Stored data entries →
☆ ☆ ☆ ☆ ☆ ☆ ☆

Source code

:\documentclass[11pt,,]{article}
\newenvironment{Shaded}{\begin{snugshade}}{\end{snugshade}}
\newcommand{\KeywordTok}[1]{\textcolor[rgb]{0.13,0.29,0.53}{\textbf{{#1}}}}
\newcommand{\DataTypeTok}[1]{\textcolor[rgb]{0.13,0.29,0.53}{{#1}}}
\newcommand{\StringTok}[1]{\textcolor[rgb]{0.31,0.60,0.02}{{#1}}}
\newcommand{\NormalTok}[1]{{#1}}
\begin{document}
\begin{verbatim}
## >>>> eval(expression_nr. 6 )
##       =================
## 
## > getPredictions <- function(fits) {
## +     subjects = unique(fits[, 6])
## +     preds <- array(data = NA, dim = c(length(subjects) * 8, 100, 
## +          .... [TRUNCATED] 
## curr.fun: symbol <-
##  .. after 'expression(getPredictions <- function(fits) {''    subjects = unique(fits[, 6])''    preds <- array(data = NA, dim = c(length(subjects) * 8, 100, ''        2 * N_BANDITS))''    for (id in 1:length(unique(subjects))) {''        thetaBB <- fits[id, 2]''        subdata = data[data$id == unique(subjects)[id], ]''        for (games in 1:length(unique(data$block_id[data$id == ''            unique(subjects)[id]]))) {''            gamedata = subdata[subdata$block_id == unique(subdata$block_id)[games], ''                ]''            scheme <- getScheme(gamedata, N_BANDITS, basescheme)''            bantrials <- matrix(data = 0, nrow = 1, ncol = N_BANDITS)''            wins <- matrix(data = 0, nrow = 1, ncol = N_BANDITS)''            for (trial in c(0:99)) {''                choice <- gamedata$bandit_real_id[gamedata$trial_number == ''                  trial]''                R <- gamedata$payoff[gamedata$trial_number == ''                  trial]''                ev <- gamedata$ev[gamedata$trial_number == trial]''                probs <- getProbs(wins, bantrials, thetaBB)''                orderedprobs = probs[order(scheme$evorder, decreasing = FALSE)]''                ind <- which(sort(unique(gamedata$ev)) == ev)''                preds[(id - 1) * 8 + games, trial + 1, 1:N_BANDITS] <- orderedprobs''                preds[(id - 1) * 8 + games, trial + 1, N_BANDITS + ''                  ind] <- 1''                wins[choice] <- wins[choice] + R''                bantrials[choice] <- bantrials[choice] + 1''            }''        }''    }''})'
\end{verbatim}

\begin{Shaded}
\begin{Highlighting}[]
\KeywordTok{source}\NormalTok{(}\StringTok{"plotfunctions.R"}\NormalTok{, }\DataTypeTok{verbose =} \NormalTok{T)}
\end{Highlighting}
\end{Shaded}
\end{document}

☆ ☆ ☆ ☆ ☆ ☆ ☆

Task objective →
The data above should be returned exactly as written.

Result of this task →
Source code

:\documentclass[11pt,,]{article}
\newenvironment{Shaded}{\begin{snugshade}}{\end{snugshade}}
\newcommand{\KeywordTok}[1]{\textcolor[rgb]{0.13,0.29,0.53}{\textbf{{#1}}}}
\newcommand{\DataTypeTok}[1]{\textcolor[rgb]{0.13,0.29,0.53}{{#1}}}
\newcommand{\StringTok}[1]{\textcolor[rgb]{0.31,0.60,0.02}{{#1}}}
\newcommand{\NormalTok}[1]{{#1}}
\begin{document}
\begin{verbatim}
## >>>> eval(expression_nr. 6 )
##       =================
## 
## > getPredictions <- function(fits) {
## +     subjects = unique(fits[, 6])
## +     preds <- array(data = NA, dim = c(length(subjects) * 8, 100, 
## +          .... [TRUNCATED] 
## curr.fun: symbol <-
##  .. after 'expression(getPredictions <- function(fits) {''    subjects = unique(fits[, 6])''    preds <- array(data = NA, dim = c(length(subjects) * 8, 100, ''        2 * N_BANDITS))''    for (id in 1:length(unique(subjects))) {''        thetaBB <- fits[id, 2]''        subdata = data[data$id == unique(subjects)[id], ]''        for (games in 1:length(unique(data$block_id[data$id == ''            unique(subjects)[id]]))) {''            gamedata = subdata[subdata$block_id == unique(subdata$block_id)[games], ''                ]''            scheme <- getScheme(gamedata, N_BANDITS, basescheme)''            bantrials <- matrix(data = 0, nrow = 1, ncol = N_BANDITS)''            wins <- matrix(data = 0, nrow = 1, ncol = N_BANDITS)''            for (trial in c(0:99)) {''                choice <- gamedata$bandit_real_id[gamedata$trial_number == ''                  trial]''                R <- gamedata$payoff[gamedata$trial_number == ''                  trial]''                ev <- gamedata$ev[gamedata$trial_number == trial]''                probs <- getProbs(wins, bantrials, thetaBB)''                orderedprobs = probs[order(scheme$evorder, decreasing = FALSE)]''                ind <- which(sort(unique(gamedata$ev)) == ev)''                preds[(id - 1) * 8 + games, trial + 1, 1:N_BANDITS] <- orderedprobs''                preds[(id - 1) * 8 + games, trial + 1, N_BANDITS + ''                  ind] <- 1''                wins[choice] <- wins[choice] + R''                bantrials[choice] <- bantrials[choice] + 1''            }''        }''    }''})'
\end{verbatim}

\begin{Shaded}
\begin{Highlighting}[]
\KeywordTok{source}\NormalTok{(}\StringTok{"plotfunctions.R"}\NormalTok{, }\DataTypeTok{verbose =} \NormalTok{T)}
\end{Highlighting}
\end{Shaded}
\end{document}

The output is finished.